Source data
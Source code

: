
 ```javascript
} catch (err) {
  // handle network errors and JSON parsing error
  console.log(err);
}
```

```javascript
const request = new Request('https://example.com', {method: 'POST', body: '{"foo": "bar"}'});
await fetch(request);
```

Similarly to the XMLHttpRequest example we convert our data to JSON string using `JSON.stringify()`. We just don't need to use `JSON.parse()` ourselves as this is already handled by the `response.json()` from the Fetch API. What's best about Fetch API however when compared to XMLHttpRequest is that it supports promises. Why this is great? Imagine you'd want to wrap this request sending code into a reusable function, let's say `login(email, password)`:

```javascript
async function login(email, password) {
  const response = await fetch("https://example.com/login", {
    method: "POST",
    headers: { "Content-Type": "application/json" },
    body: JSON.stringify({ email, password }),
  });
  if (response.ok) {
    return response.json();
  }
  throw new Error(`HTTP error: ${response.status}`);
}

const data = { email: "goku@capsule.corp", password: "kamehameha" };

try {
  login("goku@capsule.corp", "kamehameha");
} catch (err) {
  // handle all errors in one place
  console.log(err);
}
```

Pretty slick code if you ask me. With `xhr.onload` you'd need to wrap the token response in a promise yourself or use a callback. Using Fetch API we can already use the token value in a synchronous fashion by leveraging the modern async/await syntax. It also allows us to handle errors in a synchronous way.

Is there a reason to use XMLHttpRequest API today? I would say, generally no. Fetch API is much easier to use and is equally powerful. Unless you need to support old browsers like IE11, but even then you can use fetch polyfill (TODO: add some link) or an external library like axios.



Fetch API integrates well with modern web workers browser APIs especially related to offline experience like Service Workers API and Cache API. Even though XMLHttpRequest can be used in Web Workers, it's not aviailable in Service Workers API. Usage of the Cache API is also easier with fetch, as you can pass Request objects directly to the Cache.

[Exercise objective]
Your answer should consist of each line of the data above in which the word "goku" occurs.

[Solution for this task]
const data = { email: "goku@capsule.corp", password: "kamehameha" };
  login("goku@capsule.corp", "kamehameha");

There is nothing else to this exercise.